In full Blockish “sky-is-falling” mode they ran into town hall screaming hysterically, and demanded the move be stopped. Now! This instant! Cancel the deal! Cluck, cluck, the sky is falling!
But the landlord said, No way. We had a deal. You signed a lease; the offices are yours for the year. And he wouldn’t let the town off the hook. So tenant or not, taxpayers still had to pay for the offices. And the SVJI still needed space.
The solution was worthy of the Marx Brothers : move the town’s entire treasury department and staff out of town hall and into the offices instead. That’s right: take all of the people, furniture, phones, computers, copiers, files, chairs, desks,filing cabinets, Rolodex cards and printers they needed to function and move them down the block. Then install security locks, new phone lines, and new internet and network cables both there and in town hall for the SVJI folk. And, of course, we taxpayers shoulder the moving and installation costs.
It’s not Saunderson’s money, so why should he care? After all, he and his minions have raised your taxes four times this term already – another four years of him will provide the opportunity for another four tax hikes to pay for their wild spending habits. And, of course, for their mandatory pay raises they vote themselves each time they raise your taxes.
Surely the treasury department is as vulnerable to the taint of Bonwickism as the SVJI staff, but the Block don’t seem to have noticed that little inconsistency in their plan during their collective cluck, cluck, clucking.
Now every time the administration needs to ask a casual question about, say, the budget, or get some number on a spreadsheet clarified, or ask for a report, they can’t just walk ten metres to the department and ask someone. They can’t sit across a desk and sip coffee while they discuss town finances. No: now they have to trundle 200-plus metres down the street to the temporary location for an answer. Not bad now, but think of that trip in winter.
Payments made at the town hall front desk will have to be tallied there and the totals walked down the street every night to be entered into the books. Taxpayers who ask questions about their taxes will be directed to leave town hall and walk south to get them. Every time treasury people are required in a staff meeting, they’ll have to leave early to have enough time to get to the meeting.

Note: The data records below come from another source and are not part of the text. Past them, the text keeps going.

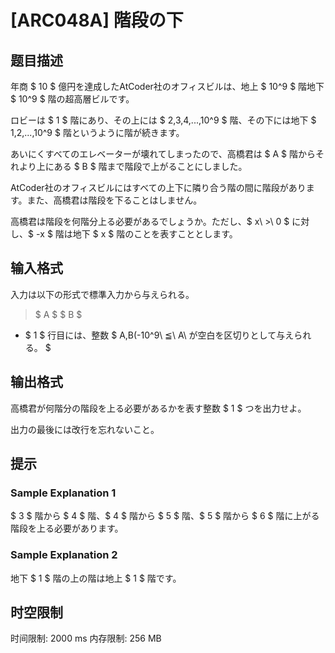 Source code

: # [ARC048A] 階段の下

## 题目描述

[problemUrl]: https://atcoder.jp/contests/arc048/tasks/arc048_a

年商 $ 10 $ 億円を達成したAtCoder社のオフィスビルは、地上 $ 10^9 $ 階地下 $ 10^9 $ 階の超高層ビルです。

ロビーは $ 1 $ 階にあり、その上には $ 2,3,4,...,10^9 $ 階、その下には地下 $ 1,2,...,10^9 $ 階というように階が続きます。

あいにくすべてのエレベーターが壊れてしまったので、高橋君は $ A $ 階からそれより上にある $ B $ 階まで階段で上がることにしました。

AtCoder社のオフィスビルにはすべての上下に隣り合う階の間に階段があります。また、高橋君は階段を下ることはしません。

高橋君は階段を何階分上る必要があるでしょうか。ただし、$ x\ >\ 0 $ に対し、$ -x $ 階は地下 $ x $ 階のことを表すこととします。

## 输入格式

入力は以下の形式で標準入力から与えられる。

> $ A $ $ B $

- $ 1 $ 行目には、整数 $ A,B(-10^9\ ≦\ A\ が空白を区切りとして与えられる。 $

## 输出格式

高橋君が何階分の階段を上る必要があるかを表す整数 $ 1 $ つを出力せよ。

出力の最後には改行を忘れないこと。

## 提示

### Sample Explanation 1

$ 3 $ 階から $ 4 $ 階、$ 4 $ 階から $ 5 $ 階、$ 5 $ 階から $ 6 $ 階に上がる階段を上る必要があります。

### Sample Explanation 2

地下 $ 1 $ 階の上の階は地上 $ 1 $ 階です。

## 时空限制

时间限制: 2000 ms
内存限制: 256 MB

And just try to find a parking space in that part of town when you need to do business with the tax department…
The treasury folk have to stay there, isolated from the rest of the bureaucracy, for the duration of the SVJI, inconveniencing everyone and, of course, wasting taxpayer money in the process.
But wait: that’s not the end of it. Once Saunderson’s Vindictive Judicial Inquiry is over, the department has to be moved back to town hall with all their desks and copiers and file cabinets, and all the cables and phone lines dismantled and re-installed. Tens of thousands – maybe hundreds of thousands – of dollars wasted.
And guess who’s paying for that back-and-forth dance? Right again: we, the taxpayers. Another example of Brian’s financial follies.
And this guy wants to be your next mayor?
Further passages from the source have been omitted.